Bright and early yesterday morning I was at the Paria Canyon BLM office along with 30 or so other folks taking part in a bizarre ritual. The half acre or so of wilderness known as “the wave” may be one of the most hotly contested areas to visit in the US. Due to the fragile area only 20 visitors are allowed per day, and a lottery system has been established. The BLM volunteers have the daily lottery draw down to a science. You show up at 8:30 and fill out your visitor request, one per group of up to six. Each group is given a number and the numbers are thrown into a bingo hopper. With my lucky number 10 and a little positive attitude I was picked second!
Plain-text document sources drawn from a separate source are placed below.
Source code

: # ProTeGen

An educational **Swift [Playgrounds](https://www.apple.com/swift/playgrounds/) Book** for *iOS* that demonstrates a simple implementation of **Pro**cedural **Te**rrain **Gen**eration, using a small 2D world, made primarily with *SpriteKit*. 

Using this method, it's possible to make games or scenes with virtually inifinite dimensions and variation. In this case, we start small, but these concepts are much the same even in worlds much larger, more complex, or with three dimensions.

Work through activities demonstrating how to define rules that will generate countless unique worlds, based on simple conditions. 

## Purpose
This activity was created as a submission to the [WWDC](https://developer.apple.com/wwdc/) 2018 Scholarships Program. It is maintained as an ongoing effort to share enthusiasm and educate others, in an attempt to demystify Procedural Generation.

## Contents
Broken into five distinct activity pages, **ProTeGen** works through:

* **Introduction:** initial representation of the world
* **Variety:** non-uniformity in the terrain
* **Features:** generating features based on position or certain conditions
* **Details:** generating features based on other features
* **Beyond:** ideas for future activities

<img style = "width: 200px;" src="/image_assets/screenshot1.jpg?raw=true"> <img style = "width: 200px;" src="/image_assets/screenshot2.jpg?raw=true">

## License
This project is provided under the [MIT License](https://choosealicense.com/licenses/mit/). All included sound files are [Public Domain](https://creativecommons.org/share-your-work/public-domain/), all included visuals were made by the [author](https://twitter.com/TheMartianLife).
This morning I hit the trail at 7am. With the help of a very detailed map given out by the BLM the two and half mile hike over washes and slickrock was fairly easy. Words really can’t describe this wonderful place. In one sense anyone who has been to Zion National Park will recognized the orange and white rock formations prevalent in this area. It just so happens that this particular set of cliffs is visual perfection. As if the rock was like taffy on a puller, it dips and swirls and doubles back in a lyrical dance. To a photographer the bounty is almost embarrassing, point in any direction and you probably have a keeper.

I explored the area around the wave. One wash in particular has some incredible sandstone boulders that have been eroded in a lace pattern, truly awesome. Unfortunately this season was too dry for there to be any standing water on the plateau.

I was amazed by the scenery, but perhaps more by the sheer popularity of the place. Most of the visitors were from Europe, and traveled thousands of miles to enjoy this place. I was glad to experience the wave, and it was a fitting end to my week of photography in the southwest.